Segment Open
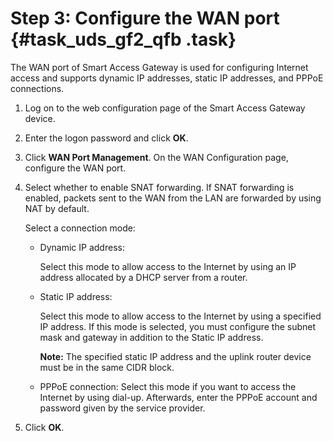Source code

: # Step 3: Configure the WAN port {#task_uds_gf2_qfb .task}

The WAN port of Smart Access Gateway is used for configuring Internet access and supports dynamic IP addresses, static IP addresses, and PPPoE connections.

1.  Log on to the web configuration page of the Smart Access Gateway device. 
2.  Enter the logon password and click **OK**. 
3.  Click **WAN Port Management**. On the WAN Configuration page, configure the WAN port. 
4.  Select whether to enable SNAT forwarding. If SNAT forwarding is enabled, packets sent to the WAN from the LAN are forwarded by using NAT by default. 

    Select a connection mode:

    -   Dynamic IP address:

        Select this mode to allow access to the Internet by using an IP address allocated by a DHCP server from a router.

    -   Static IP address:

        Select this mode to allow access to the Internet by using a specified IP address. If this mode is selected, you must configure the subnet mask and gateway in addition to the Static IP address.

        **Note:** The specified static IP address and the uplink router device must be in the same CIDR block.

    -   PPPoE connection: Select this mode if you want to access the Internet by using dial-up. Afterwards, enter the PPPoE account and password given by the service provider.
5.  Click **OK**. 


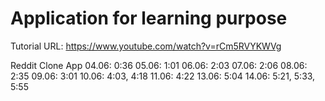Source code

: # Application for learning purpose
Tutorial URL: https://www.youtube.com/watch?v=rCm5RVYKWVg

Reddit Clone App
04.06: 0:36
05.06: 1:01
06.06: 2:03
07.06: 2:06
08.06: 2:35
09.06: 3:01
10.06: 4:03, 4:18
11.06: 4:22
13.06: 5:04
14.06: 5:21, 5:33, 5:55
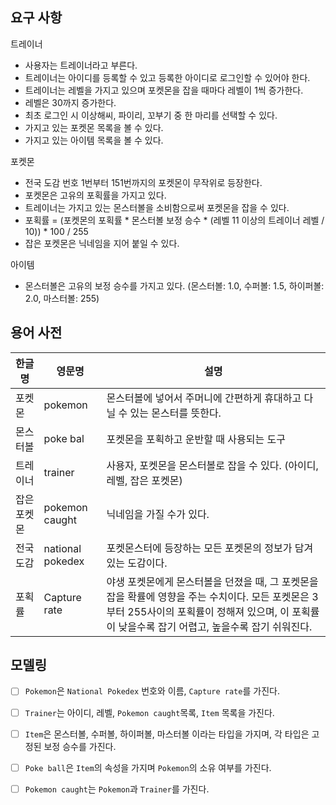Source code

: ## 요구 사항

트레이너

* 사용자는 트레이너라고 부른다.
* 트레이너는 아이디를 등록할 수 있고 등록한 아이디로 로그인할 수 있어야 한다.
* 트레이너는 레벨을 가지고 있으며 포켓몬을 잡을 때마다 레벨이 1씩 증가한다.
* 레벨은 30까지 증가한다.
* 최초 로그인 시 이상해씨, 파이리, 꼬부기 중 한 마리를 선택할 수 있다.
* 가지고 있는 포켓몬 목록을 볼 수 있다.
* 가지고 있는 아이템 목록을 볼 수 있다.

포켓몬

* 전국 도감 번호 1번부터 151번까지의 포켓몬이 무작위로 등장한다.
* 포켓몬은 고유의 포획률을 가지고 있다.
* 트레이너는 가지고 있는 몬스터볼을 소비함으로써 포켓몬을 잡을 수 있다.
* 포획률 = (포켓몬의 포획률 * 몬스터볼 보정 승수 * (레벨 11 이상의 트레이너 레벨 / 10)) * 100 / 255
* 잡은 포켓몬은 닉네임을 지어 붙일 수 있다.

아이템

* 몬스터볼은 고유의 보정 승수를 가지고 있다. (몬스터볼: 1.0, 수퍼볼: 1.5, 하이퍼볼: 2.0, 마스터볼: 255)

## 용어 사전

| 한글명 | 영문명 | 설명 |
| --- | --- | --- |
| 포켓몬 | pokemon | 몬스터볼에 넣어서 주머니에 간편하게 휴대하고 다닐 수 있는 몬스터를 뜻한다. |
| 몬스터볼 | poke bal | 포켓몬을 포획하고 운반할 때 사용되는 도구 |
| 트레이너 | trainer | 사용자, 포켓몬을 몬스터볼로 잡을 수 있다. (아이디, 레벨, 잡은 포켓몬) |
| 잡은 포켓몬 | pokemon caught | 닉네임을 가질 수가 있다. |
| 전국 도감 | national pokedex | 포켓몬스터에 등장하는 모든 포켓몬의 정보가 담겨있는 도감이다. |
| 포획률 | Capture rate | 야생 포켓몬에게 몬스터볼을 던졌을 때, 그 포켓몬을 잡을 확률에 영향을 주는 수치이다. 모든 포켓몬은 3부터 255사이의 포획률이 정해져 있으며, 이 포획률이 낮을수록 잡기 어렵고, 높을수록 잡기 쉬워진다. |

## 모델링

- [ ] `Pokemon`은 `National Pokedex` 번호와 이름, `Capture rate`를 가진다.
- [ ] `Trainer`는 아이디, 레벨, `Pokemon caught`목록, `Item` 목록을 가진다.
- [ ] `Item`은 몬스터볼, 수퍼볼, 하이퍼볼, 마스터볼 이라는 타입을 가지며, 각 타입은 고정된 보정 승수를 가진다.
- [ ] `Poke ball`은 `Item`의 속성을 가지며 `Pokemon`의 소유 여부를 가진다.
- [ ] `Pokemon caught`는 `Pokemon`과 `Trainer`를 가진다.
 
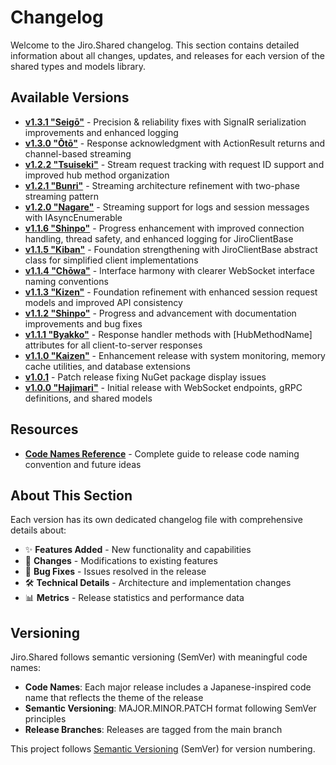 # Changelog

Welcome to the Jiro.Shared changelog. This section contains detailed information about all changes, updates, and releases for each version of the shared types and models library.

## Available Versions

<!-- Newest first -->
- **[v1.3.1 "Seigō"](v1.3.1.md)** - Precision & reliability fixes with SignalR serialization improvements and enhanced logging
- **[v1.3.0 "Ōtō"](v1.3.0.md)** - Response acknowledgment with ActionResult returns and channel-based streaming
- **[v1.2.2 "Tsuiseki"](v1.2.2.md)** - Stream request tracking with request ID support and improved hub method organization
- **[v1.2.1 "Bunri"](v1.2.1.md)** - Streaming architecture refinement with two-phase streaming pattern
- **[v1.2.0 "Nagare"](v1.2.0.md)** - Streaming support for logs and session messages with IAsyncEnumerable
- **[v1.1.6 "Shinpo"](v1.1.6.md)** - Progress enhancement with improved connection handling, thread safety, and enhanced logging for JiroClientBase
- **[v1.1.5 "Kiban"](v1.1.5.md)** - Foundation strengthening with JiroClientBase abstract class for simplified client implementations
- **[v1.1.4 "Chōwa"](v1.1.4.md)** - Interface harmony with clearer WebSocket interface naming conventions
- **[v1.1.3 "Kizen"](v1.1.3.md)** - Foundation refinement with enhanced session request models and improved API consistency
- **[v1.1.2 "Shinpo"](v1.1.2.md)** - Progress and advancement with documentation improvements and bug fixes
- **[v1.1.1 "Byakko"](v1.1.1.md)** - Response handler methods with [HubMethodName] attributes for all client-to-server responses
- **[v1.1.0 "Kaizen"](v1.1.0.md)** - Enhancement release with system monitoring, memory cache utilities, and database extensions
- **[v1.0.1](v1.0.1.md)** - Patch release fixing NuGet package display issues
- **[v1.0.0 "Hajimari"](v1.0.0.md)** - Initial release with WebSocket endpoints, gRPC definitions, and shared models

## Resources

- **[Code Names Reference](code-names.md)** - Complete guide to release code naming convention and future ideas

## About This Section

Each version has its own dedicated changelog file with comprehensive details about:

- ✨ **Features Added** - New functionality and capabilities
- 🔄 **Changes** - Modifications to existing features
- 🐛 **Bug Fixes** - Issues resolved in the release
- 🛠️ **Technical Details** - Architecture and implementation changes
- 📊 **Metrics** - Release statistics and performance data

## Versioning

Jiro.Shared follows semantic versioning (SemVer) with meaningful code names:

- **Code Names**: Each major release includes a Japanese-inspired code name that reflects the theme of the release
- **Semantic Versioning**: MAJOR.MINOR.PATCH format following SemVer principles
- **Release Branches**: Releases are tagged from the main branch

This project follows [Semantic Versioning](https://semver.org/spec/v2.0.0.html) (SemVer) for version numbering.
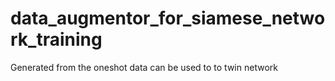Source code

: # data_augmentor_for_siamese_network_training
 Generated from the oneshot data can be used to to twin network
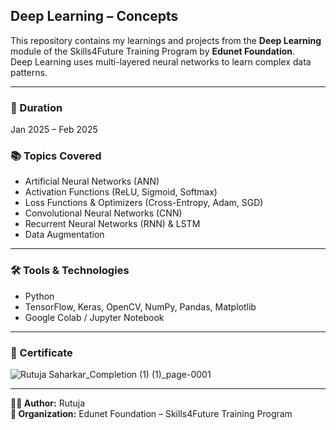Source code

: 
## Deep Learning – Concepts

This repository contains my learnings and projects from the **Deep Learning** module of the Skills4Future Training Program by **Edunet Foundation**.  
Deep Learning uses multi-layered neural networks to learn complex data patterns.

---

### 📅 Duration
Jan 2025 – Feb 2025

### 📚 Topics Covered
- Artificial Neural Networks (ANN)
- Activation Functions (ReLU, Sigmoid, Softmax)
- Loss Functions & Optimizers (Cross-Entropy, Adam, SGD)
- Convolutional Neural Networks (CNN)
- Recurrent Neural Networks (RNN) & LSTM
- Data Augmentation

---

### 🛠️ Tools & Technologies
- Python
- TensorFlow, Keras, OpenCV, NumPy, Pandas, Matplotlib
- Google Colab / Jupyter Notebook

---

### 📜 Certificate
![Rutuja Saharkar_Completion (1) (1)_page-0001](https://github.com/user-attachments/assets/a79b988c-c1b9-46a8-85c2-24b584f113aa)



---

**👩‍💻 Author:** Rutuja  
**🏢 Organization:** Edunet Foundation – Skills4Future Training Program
Segment Closed
Segment Open
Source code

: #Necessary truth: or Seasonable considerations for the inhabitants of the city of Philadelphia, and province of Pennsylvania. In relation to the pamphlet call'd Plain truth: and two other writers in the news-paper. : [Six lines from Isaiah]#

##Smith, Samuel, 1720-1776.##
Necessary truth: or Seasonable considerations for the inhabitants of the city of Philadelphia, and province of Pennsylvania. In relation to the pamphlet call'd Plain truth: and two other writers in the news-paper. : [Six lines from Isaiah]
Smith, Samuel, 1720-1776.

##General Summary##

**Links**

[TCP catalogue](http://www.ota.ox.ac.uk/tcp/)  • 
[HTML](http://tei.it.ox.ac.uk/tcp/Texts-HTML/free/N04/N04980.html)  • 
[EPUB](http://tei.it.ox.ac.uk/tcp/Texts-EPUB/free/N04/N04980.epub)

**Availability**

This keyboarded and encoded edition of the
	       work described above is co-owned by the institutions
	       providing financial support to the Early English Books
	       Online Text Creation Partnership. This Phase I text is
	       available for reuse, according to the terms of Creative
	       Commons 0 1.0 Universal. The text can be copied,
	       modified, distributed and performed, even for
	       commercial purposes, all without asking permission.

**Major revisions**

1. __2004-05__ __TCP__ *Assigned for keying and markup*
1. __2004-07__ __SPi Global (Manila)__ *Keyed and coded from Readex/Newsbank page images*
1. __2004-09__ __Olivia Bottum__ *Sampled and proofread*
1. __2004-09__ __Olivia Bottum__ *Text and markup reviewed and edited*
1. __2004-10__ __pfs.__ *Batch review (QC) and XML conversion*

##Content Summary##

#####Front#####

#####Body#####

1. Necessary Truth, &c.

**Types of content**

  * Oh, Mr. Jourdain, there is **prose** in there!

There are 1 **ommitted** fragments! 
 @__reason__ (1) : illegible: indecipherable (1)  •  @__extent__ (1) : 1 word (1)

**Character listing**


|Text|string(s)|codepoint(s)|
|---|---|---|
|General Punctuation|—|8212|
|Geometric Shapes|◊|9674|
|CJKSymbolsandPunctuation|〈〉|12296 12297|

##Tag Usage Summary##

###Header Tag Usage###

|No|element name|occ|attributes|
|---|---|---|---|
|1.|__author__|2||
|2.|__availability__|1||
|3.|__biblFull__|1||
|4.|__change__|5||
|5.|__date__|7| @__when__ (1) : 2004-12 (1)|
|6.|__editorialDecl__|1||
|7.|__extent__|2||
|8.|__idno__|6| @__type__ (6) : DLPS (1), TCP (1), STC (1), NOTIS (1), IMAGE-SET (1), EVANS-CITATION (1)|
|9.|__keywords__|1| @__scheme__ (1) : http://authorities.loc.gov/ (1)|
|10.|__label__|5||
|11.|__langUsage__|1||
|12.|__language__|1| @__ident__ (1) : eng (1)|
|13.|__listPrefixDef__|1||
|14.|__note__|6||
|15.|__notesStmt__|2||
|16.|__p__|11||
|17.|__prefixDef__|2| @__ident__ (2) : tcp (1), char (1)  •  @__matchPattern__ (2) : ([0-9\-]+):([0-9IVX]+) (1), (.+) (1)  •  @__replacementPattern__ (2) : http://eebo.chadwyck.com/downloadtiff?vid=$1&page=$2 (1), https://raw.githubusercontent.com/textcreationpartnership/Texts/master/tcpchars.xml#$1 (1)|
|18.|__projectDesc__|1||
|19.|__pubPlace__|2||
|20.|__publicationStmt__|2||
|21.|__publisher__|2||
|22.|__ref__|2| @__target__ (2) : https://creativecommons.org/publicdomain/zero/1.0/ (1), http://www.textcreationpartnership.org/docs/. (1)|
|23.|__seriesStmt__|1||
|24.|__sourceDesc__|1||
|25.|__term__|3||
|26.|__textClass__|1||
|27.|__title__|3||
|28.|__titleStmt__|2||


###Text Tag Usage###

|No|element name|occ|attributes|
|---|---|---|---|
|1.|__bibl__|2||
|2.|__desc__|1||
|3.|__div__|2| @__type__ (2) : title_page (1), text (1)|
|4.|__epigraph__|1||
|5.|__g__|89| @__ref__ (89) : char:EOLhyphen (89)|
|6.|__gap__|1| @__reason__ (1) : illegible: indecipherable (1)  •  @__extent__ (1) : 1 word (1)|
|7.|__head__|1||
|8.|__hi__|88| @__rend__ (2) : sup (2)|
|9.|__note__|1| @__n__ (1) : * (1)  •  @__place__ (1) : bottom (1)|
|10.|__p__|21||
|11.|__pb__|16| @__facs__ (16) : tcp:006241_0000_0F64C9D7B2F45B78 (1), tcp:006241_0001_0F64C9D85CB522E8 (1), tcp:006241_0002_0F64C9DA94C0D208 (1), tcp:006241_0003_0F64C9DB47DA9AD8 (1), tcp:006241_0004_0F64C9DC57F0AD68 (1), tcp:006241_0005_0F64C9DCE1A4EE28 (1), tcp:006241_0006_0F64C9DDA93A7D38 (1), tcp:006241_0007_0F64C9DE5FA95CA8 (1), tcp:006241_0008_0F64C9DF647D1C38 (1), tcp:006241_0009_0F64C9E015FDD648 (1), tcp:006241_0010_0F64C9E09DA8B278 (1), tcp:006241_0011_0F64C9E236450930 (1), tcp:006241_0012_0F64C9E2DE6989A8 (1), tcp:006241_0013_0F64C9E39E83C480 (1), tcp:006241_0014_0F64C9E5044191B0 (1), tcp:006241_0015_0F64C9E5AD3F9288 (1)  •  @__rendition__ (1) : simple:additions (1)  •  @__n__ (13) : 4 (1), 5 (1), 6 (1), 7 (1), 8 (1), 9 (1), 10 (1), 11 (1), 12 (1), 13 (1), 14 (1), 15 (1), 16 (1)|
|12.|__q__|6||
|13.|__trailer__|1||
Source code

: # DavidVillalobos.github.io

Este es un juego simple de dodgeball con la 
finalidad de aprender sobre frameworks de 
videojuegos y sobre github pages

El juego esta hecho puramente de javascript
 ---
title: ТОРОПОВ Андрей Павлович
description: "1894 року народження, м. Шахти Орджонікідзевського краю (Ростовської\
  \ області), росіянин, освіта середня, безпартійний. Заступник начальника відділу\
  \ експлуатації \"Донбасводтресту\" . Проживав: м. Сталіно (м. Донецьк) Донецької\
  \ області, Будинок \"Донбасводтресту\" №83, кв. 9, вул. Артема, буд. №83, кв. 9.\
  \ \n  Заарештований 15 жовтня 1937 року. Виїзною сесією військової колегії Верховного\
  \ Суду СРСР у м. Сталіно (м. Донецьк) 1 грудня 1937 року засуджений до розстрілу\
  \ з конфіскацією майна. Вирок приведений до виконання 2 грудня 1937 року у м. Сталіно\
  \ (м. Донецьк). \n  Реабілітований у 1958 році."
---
Segment Closed
### Required action
Looking at the entries, state how many lines hold the string "Response", with the number as the sole reply.

### Solution for this problem
2